O negócio, intitulado Jantar Secreto, nasceu em 2014 e tinha como base uma espaçosa casa na Vila Mariana, em São Paulo — era onde o casal residia. Em 2021, no entanto, por culpa da pandemia, a dupla se viu obrigada a mudar para um apartamento incompatível com o tipo de evento que costumava fazer, para até 18 pessoas. Para contornar o problema, os dois miram, de lá para cá, clientes corporativos e recorrem a espaços alugados — Google, Coca-Cola, IBM e Hugo Boss são algumas das marcas atendidas até aqui.
Em média, a dupla cozinha para uma empresa diferente a cada semana. Para o público geral, vale dizer, o Jantar Secreto não fechou as portas. Elas agora são abertas, no entanto, só uma vez a cada dois meses e sempre em espaços alugados. Para essa clientela, os jantares, com quatro etapas, custam por volta de 190 reais por pessoa; com harmonização, os preços rondam os 350 reais. Rigueiral chefia a cozinha e Larissa Januário, o atendimento — a dupla é escoltada por seis funcionários.

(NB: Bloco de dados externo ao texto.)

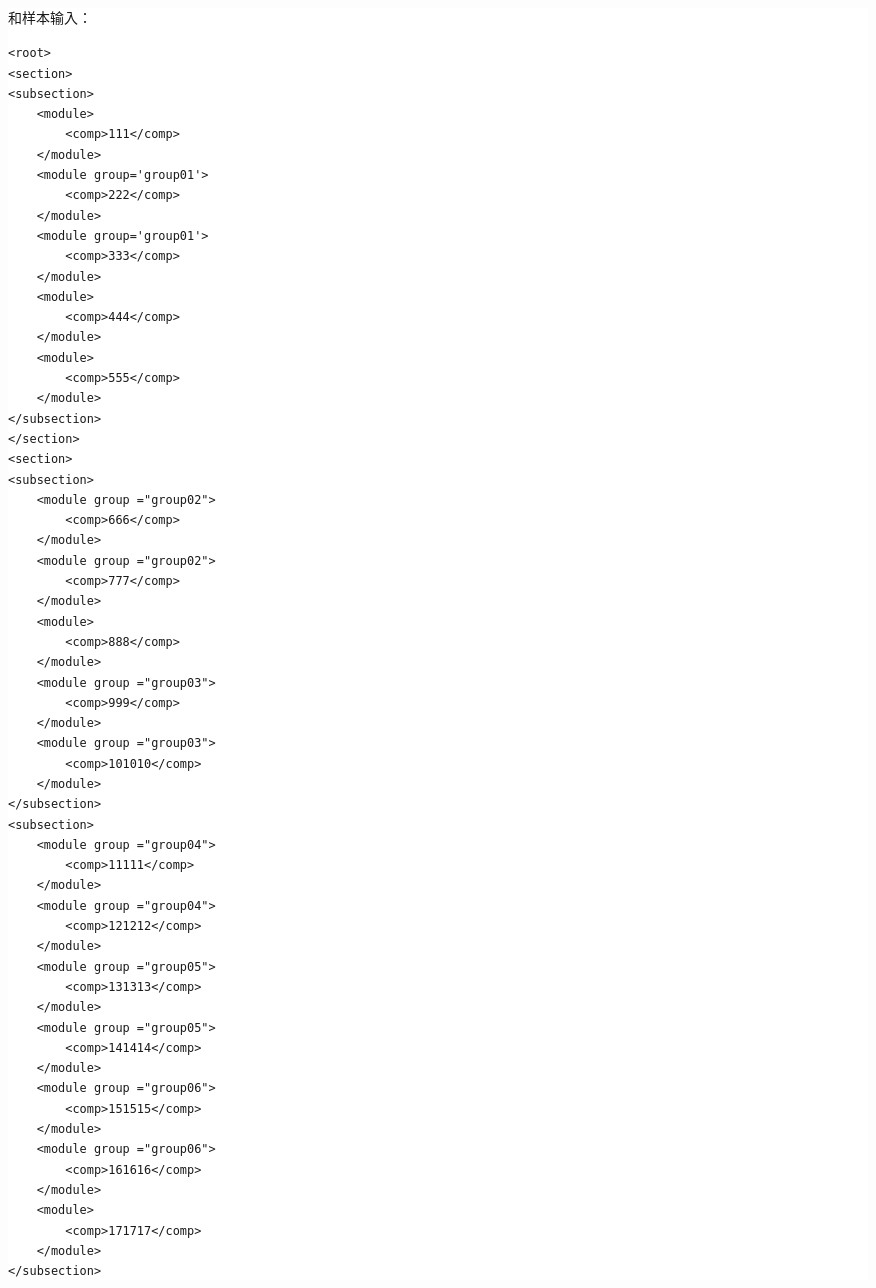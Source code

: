 和样本输入：

```
<root>
<section>
<subsection>
    <module>
        <comp>111</comp>
    </module>
    <module group='group01'>
        <comp>222</comp>
    </module>
    <module group='group01'>
        <comp>333</comp>
    </module>
    <module>
        <comp>444</comp>
    </module>
    <module>
        <comp>555</comp>
    </module>
</subsection>
</section>
<section>
<subsection>
    <module group ="group02">
        <comp>666</comp>
    </module>
    <module group ="group02">
        <comp>777</comp>
    </module>
    <module>
        <comp>888</comp>
    </module>
    <module group ="group03">
        <comp>999</comp>
    </module>
    <module group ="group03">
        <comp>101010</comp>
    </module>
</subsection>
<subsection>
    <module group ="group04">
        <comp>11111</comp>
    </module>
    <module group ="group04">
        <comp>121212</comp>
    </module>
    <module group ="group05">
        <comp>131313</comp>
    </module>
    <module group ="group05">
        <comp>141414</comp>
    </module>
    <module group ="group06">
        <comp>151515</comp>
    </module>
    <module group ="group06">
        <comp>161616</comp>
    </module>
    <module>
        <comp>171717</comp>
    </module>
</subsection> 
```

Goiana de Rio Verde, onde nasceu há 43 anos, Larissa Januário é uma das poucas mulheres negras com um programa de TV para chamar de seu. À vontade diante das câmeras, ela debutou na grade do canal Sabor & Arte, do Grupo Bandeirantes, no final do ano passado. O programa é uma versão televisionada do SemMedida — Rigueiral também tem um quadro na grade da emissora focada em gastronomia. Orgulhosa de sua identidade racial e de suas conquistas, a chef não admite nenhum tipo de insinuação preconceituosa. “Ninguém me ofende ao me chamar de negra”, costuma dizer. “Ofensa é me chamar de morena.”